Glioblastoma: Top Australian doctor remains brain cancer-free after a year

Glioblastoma: Top Australian doctor remains brain cancer-free after a year
Glioblastoma: Top Australian doctor remains brain cancer-free after a year

We show you our most important and recent visitors news details Glioblastoma: Top Australian doctor remains brain cancer-free after a year in the following article

Hind Al Soulia - Riyadh - SYDNEY — A year after undergoing a world-first treatment for glioblastoma, Australian doctor Richard Scolyer remains cancer-free.

The esteemed pathologist's experimental therapy is based on his own pioneering research on melanoma.

Prof Scolyer's subtype of glioblastoma is so aggressive most patients survive less than a year.

But on Tuesday the 57-year-old announced his latest MRI scan had again showed no recurrence of the tumour.

"To be honest, I was more nervous than I have been for any previous scan," he told the BBC.

"I'm just thrilled and delighted... couldn't be happier."

Prof Scolyer is one of the country's most respected medical minds, and was this year named Australian of the Year alongside his colleague and friend Georgina Long, in recognition of their life-changing work on melanoma.

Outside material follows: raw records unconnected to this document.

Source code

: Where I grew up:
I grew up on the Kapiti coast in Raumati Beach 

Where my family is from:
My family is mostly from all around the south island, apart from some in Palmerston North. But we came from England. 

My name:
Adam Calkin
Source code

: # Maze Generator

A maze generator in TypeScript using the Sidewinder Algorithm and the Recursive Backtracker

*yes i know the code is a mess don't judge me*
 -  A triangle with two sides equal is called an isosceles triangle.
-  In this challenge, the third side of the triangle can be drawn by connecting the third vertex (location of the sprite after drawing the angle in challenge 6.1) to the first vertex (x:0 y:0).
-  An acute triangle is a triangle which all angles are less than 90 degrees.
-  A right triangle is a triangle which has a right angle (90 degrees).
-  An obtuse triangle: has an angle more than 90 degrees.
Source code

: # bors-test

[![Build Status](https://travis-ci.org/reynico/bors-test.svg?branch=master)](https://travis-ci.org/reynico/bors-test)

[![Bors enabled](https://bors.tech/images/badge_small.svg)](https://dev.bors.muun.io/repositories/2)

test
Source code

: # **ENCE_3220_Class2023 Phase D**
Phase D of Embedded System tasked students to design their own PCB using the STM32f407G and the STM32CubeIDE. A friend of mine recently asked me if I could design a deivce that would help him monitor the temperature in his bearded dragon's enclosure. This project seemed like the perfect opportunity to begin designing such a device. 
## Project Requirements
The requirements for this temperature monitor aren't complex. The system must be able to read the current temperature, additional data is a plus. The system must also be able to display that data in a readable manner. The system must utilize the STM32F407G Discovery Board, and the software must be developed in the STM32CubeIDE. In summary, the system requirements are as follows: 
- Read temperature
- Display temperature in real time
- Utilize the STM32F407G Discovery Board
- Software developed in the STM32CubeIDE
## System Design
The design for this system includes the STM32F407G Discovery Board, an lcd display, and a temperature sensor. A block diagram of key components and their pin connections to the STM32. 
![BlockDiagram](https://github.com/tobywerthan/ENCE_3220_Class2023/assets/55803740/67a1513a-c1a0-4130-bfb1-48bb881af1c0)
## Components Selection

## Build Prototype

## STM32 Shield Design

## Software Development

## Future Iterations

As co-directors of the Melanoma Institute Australia, over the past decade the pair's research on immunotherapy, which uses the body's immune system to attack cancer cells, has dramatically improved outcomes for advanced melanoma patients globally. Half are now essentially cured, up from less than 10%.

It's that research that Prof Long, alongside a team of doctors, is using to treat Prof Scolyer — in the hope of finding a cure for his cancer too.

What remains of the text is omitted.